Dans un article de la revue le New Yorker, le
journaliste américain chevronné, Seymour Hersh écrit: « Le
Pentagone continue la planification intensive d’une possible
attaque contre l’Iran, un processus qui a débuté l’an
dernier, suivant les directives du président. Ces derniers mois,
m’a confié un ancien officier supérieur des services de
renseignement, un groupe spécial de planification a été créé
dans les bureaux du chef du personnel, chargé de mettre sur pied
un plan de bombardement d’urgence concernant l’Iran
pouvant être exécuté, sur les ordres du président, dans les 24
heures.
« Ces derniers mois, m’ont dit un
conseiller en objectifs des forces armées de l’air et le
consultant du Pentagone sur les questions de terrorisme, le groupe
de planification pour l’Iran a eu pour nouvelle mission
d’identifier des cibles en Iran qui seraient peut être impliquées
dans la fourniture ou le soutien de militants en Irak. Précédemment,
l’accent avait été mis sur la destruction des usines nucléaires
et d’un possible changement de régime. » Le changement des
missions a beaucoup à voir avec le changement des prétextes pour
la guerre. Indifférent à l’excuse utilisée, un article de la
BBC révélait la semaine dernière que l’armée américaine est
en train de planifier une guerre éclair contre les forces
militaires et l’infrastructure de l’Iran.
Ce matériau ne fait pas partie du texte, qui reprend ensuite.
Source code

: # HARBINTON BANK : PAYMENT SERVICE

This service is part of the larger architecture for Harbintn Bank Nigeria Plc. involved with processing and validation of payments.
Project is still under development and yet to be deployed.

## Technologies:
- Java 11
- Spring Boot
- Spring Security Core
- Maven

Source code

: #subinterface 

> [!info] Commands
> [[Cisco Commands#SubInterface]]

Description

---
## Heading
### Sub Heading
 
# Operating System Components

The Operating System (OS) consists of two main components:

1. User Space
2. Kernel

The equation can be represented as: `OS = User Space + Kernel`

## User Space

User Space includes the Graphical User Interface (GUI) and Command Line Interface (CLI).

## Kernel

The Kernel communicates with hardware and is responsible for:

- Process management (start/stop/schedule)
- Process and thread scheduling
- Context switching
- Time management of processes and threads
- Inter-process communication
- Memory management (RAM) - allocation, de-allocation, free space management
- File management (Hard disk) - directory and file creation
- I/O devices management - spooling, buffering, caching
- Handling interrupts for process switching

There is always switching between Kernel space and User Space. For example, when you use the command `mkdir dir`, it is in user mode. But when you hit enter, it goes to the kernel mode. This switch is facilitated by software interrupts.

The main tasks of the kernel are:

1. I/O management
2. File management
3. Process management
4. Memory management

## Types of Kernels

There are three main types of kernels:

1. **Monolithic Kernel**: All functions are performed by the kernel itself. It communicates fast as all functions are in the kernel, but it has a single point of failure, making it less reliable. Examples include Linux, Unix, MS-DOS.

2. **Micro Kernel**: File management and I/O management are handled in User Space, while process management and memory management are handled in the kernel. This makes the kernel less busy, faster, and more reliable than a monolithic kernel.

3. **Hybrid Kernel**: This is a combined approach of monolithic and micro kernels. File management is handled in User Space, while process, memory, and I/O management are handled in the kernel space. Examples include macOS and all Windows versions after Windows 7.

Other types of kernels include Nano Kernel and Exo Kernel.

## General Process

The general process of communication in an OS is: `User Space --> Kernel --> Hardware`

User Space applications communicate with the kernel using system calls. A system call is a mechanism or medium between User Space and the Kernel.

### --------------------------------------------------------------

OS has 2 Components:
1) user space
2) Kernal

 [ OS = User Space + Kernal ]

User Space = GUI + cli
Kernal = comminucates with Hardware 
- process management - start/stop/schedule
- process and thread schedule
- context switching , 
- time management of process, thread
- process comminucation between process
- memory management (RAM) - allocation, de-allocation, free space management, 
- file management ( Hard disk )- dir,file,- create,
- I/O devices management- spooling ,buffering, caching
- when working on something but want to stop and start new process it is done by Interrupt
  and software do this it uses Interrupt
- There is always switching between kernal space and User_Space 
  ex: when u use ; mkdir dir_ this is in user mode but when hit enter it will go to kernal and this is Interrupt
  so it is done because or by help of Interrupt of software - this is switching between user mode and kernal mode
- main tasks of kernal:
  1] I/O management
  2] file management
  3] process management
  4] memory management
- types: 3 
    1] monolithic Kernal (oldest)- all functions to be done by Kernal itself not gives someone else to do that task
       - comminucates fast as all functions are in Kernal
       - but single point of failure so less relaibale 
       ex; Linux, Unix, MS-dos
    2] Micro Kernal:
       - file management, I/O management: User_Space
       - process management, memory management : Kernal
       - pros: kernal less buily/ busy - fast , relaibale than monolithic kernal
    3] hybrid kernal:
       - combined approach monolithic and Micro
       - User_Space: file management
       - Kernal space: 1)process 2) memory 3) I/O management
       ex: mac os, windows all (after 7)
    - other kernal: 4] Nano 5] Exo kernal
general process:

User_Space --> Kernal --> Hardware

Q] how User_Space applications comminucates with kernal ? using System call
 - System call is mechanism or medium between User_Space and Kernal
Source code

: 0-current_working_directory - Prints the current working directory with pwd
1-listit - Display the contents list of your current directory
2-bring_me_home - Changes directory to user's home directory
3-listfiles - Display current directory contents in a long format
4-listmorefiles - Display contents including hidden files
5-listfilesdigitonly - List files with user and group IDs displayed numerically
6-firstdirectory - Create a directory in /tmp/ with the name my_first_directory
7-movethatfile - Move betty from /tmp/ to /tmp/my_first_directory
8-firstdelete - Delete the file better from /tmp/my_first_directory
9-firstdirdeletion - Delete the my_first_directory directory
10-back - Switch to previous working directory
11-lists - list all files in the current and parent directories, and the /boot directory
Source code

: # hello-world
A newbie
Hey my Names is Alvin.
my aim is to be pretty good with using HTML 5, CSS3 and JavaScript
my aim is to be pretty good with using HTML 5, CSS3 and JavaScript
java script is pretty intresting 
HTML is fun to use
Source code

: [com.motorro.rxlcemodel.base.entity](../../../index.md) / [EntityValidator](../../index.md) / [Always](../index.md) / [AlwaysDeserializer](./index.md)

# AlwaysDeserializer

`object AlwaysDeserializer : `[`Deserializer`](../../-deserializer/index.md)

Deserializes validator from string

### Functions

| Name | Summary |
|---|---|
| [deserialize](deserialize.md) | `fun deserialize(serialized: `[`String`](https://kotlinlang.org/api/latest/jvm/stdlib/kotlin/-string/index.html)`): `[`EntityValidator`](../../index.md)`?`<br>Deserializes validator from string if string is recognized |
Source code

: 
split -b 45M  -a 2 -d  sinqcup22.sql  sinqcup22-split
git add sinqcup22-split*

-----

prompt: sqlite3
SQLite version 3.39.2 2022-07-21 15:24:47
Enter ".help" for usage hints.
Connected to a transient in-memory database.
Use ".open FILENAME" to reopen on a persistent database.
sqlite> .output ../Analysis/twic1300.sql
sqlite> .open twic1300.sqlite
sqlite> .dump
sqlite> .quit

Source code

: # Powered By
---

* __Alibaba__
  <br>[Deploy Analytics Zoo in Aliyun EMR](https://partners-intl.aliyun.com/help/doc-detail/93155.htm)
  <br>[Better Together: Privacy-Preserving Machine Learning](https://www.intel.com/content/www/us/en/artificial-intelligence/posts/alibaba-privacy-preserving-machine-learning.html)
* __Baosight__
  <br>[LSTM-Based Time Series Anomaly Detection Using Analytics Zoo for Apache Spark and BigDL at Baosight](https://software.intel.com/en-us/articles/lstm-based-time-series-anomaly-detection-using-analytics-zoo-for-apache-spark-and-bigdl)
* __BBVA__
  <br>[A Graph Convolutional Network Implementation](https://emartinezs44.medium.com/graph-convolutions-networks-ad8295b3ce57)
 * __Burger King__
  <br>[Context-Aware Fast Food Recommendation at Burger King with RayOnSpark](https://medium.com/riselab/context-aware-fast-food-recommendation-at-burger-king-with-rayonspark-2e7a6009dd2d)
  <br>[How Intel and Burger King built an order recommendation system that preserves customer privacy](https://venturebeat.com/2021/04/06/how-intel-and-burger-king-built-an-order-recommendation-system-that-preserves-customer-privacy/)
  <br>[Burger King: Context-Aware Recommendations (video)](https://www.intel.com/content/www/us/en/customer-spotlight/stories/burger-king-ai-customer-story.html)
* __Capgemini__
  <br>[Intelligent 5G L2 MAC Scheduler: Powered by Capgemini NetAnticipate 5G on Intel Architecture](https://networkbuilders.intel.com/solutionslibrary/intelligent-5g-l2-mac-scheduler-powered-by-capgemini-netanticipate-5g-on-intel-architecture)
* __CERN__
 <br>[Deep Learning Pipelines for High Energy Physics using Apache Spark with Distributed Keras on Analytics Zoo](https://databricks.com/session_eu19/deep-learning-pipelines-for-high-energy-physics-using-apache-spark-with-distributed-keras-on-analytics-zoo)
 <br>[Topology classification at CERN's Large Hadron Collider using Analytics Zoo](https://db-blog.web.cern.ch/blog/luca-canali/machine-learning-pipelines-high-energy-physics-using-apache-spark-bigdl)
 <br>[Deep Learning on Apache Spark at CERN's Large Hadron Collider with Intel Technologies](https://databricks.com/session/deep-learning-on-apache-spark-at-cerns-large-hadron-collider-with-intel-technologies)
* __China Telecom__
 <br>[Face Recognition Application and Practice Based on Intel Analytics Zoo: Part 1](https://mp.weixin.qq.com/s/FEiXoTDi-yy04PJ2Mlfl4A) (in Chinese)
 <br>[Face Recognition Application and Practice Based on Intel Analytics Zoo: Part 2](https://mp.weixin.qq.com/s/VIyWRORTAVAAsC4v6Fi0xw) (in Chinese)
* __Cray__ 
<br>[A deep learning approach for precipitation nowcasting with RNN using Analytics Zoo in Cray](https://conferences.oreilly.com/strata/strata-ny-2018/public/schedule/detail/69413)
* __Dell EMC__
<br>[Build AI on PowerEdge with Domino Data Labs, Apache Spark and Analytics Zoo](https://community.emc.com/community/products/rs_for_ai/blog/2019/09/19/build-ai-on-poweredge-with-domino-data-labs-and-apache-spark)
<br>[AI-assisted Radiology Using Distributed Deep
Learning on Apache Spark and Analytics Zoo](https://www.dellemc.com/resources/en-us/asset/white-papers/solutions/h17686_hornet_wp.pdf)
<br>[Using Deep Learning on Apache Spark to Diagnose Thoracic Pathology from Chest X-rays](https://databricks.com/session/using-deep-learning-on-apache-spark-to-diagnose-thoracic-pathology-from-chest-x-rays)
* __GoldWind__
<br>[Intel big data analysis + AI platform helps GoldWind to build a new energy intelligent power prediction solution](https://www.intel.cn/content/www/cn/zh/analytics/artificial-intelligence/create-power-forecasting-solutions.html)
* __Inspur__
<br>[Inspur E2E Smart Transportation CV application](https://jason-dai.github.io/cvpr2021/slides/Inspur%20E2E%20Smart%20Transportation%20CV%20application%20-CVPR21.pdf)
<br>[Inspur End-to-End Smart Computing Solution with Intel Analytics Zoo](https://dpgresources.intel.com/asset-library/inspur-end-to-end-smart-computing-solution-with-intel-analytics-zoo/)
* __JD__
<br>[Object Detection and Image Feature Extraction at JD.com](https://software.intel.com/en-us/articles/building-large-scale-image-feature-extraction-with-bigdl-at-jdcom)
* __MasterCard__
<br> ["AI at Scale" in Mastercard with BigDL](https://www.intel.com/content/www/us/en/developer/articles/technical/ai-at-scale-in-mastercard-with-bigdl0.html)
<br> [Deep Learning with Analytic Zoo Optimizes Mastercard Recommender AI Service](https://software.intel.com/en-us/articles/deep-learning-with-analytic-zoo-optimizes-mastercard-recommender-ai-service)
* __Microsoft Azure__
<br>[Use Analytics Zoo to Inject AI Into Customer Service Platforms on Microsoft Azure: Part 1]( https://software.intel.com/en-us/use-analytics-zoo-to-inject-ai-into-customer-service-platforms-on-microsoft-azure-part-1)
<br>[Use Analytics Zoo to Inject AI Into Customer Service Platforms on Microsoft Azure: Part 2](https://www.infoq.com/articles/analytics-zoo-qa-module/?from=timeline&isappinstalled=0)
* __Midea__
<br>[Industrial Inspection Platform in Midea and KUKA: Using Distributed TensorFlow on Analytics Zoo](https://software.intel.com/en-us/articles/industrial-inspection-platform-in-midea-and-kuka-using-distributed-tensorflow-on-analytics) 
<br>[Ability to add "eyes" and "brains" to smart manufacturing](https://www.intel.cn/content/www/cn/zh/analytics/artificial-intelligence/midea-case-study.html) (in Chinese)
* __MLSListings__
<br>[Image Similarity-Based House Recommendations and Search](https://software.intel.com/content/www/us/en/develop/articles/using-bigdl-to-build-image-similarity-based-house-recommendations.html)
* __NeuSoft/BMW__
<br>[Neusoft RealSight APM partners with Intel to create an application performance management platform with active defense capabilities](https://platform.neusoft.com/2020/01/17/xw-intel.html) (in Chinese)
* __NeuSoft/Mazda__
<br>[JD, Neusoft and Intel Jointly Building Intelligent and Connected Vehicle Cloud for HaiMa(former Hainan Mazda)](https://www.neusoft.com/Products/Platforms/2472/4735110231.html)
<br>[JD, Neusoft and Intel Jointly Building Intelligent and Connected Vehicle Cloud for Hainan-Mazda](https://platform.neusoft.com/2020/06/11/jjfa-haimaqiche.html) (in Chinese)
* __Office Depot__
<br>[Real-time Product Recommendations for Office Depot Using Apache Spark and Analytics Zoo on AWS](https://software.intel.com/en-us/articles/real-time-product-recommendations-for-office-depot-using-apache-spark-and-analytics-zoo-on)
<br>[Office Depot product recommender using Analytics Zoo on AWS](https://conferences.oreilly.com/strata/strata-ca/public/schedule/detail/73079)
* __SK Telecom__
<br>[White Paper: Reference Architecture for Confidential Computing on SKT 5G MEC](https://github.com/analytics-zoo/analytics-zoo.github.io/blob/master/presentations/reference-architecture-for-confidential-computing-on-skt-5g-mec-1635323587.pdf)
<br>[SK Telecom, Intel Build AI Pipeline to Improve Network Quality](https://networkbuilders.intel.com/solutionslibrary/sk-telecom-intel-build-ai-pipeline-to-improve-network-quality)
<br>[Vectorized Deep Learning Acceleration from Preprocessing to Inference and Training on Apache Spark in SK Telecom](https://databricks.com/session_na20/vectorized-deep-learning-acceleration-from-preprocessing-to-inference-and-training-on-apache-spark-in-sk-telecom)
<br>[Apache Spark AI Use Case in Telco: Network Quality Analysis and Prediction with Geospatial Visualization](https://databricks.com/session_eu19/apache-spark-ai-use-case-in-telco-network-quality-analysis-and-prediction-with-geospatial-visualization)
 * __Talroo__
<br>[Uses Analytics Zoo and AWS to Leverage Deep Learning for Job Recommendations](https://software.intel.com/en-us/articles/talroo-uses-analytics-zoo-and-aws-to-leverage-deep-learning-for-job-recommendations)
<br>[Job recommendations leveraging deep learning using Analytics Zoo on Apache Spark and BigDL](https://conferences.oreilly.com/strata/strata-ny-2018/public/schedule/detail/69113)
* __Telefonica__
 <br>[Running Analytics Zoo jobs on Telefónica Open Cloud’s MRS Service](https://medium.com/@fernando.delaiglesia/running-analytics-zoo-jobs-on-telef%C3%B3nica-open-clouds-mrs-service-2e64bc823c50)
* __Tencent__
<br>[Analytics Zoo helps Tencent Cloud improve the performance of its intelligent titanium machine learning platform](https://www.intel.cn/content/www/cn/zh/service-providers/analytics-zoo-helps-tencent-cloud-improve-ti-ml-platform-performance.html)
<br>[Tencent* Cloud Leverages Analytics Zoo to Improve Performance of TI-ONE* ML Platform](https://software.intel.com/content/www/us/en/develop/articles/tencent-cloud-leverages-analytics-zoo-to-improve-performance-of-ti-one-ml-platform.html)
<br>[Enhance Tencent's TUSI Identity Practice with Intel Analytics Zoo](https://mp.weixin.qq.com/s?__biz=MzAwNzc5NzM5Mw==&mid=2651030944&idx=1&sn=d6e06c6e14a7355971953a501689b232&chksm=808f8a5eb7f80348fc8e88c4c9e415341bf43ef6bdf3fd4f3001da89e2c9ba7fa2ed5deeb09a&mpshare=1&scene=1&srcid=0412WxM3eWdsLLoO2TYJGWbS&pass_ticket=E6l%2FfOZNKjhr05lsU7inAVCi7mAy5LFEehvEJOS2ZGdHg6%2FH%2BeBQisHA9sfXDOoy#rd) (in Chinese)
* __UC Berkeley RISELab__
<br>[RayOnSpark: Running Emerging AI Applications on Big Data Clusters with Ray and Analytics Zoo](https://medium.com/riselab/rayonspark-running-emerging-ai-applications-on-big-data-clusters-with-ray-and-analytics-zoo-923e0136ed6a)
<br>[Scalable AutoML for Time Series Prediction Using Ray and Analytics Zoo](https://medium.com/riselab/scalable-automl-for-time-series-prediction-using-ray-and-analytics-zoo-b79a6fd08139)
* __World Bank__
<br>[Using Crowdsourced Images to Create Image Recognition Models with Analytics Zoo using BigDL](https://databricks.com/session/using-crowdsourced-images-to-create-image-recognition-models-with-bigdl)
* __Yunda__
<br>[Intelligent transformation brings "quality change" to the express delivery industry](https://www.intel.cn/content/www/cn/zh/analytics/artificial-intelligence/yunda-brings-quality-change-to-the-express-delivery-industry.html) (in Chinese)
Le New Yorker indique également un
possible calendrier. L’administration Bush a déjà ancré deux
groupes de porte-avions dans le golfe Persique pour la première
fois depuis l’invasion de l’Irak en 2003. « Il est
prévu qu’ils seront relevés au début du printemps, mais
certains militaires craignent de recevoir l’ordre de
rester dans la région après l’arrivée de nouveaux
porte-avions, selon plusieurs sources » explique
l’article. « L’ancien haut représentant du
renseignement a dit que le plan d’urgence actuel permet
une attaque pour ce printemps. Il a cependant ajouté que
les officiers supérieurs de l’Etat major comptaient sur la
Maison-Blanche pour ne pas être ‘assez stupide pour faire cela
eu égard les problèmes en Irak, et les problèmes que cela
causerait aux républicains en 2008.’ »
Un autre article du Sunday Telegraph du
week-end dernier révélait qu’Israël négocie avec les États-Unis
la permission de survoler l’Irak en vue de la préparation de
son plan de frappes aériennes contre les installations nucléaires
iraniennes. « Nous nous préparons à toutes les éventualités,
et la résolution de telles questions est d’une importance
cruciale » a dit un officier supérieur de la Défense israélienne
au journal britannique. « L’unique moyen est de survoler
la zone aérienne sous contrôle américain. Si nous ne clarifions
pas immédiatement ces questions, nous pourrions nous retrouver
dans une situation où les avions américains et israéliens se
tirent dessus. »
Le journal israélien Haaretz prétend
que les forces aériennes israéliennes avaient déjà obtenu la
permission de trois Etats du golfe — le Qatar, Oman et les Émirats
arabes unis — de survoler leur espace aérien dans l’éventualité
d’une attaque contre l’Iran. L’article cité dans le journal
Koweitien Al-Siyasa du week-end, indiquait que les
dirigeants de l’OTAN avaient approché la Turquie sur la
même question. Selon un diplomate britannique, la Turquie
ne ferait pas la même « erreur » qu’en 2003, quand
elle avait refusé d’ouvrir son espace aérien aux avions américains
en route pour bombarder l’Irak.
Les Etats-Unis et Israël ont bien sûr démenti
tous ces rapports, mais leurs démentis deviennent de plus en plus
malhonnêtes. Au cours des trois dernières années, Bush
et ses hauts représentants n’ont cessé de déclarer que
« toutes les options étaient sur la table » — y
compris l’option des frappes militaires – face au programme
nucléaire iranien. Cependant, quand le vice-président Cheney a réitéré
cette menace, le week-end dernier lors de sa visite en Australie,
cette menace ne semblait plus être une lointaine possibilité.